▶ _Action item_
This exercise requires an exact output of the listing, images omitted.

▶ _Records for this exercise_
- Opening Delimiter -

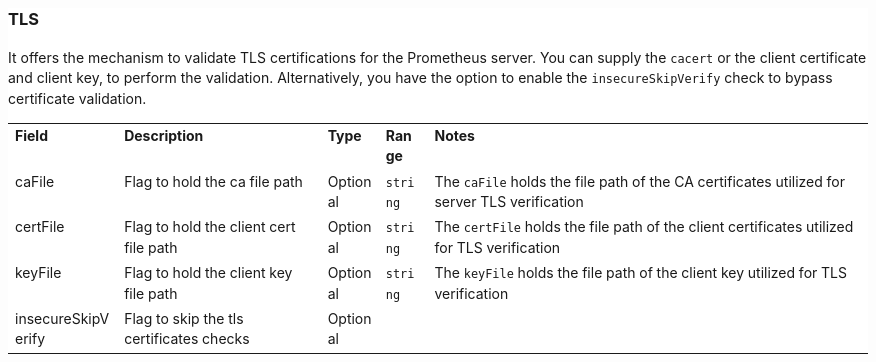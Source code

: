 ### TLS

It offers the mechanism to validate TLS certifications for the Prometheus server. You can supply the `cacert` or the client certificate and client key, to perform the validation. 
Alternatively, you have the option to enable the `insecureSkipVerify` check to bypass certificate validation.

<table>
  <tr>
   <td><strong>Field</strong>
   </td>
   <td><strong>Description</strong>
   </td>
   <td><strong>Type</strong>
   </td>
   <td><strong>Range</strong>
   </td>
   <td><strong>Notes</strong>
   </td>
  </tr>
  <tr>
   <td>caFile
   </td>
   <td>Flag to hold the ca file path
   </td>
   <td>Optional
   </td>
   <td><code>string</code>
   </td>
   <td>The <code>caFile</code> holds the file path of the CA certificates utilized for server TLS verification
   </td>
  </tr>
  <tr>
   <td>certFile
   </td>
   <td>Flag to hold the client cert file path
   </td>
   <td>Optional
   </td>
   <td><code>string</code>
   </td>
   <td>The <code>certFile</code> holds the file path of the client certificates utilized for TLS verification
   </td>
  </tr>
  <tr>
   <td>keyFile
   </td>
   <td>Flag to hold the client key file path
   </td>
   <td>Optional
   </td>
   <td><code>string</code>
   </td>
   <td>The <code>keyFile</code> holds the file path of the client key utilized for TLS verification
   </td>
   </tr>
  <tr>
   <td>insecureSkipVerify
   </td>
   <td>Flag to skip the tls certificates checks
   </td>
   <td>Optional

- Closing Delimiter -

▶ _Output_
Source code

: ### TLS

It offers the mechanism to validate TLS certifications for the Prometheus server. You can supply the `cacert` or the client certificate and client key, to perform the validation. 
Alternatively, you have the option to enable the `insecureSkipVerify` check to bypass certificate validation.

<table>
  <tr>
   <td><strong>Field</strong>
   </td>
   <td><strong>Description</strong>
   </td>
   <td><strong>Type</strong>
   </td>
   <td><strong>Range</strong>
   </td>
   <td><strong>Notes</strong>
   </td>
  </tr>
  <tr>
   <td>caFile
   </td>
   <td>Flag to hold the ca file path
   </td>
   <td>Optional
   </td>
   <td><code>string</code>
   </td>
   <td>The <code>caFile</code> holds the file path of the CA certificates utilized for server TLS verification
   </td>
  </tr>
  <tr>
   <td>certFile
   </td>
   <td>Flag to hold the client cert file path
   </td>
   <td>Optional
   </td>
   <td><code>string</code>
   </td>
   <td>The <code>certFile</code> holds the file path of the client certificates utilized for TLS verification
   </td>
  </tr>
  <tr>
   <td>keyFile
   </td>
   <td>Flag to hold the client key file path
   </td>
   <td>Optional
   </td>
   <td><code>string</code>
   </td>
   <td>The <code>keyFile</code> holds the file path of the client key utilized for TLS verification
   </td>
   </tr>
  <tr>
   <td>insecureSkipVerify
   </td>
   <td>Flag to skip the tls certificates checks
   </td>
   <td>Optional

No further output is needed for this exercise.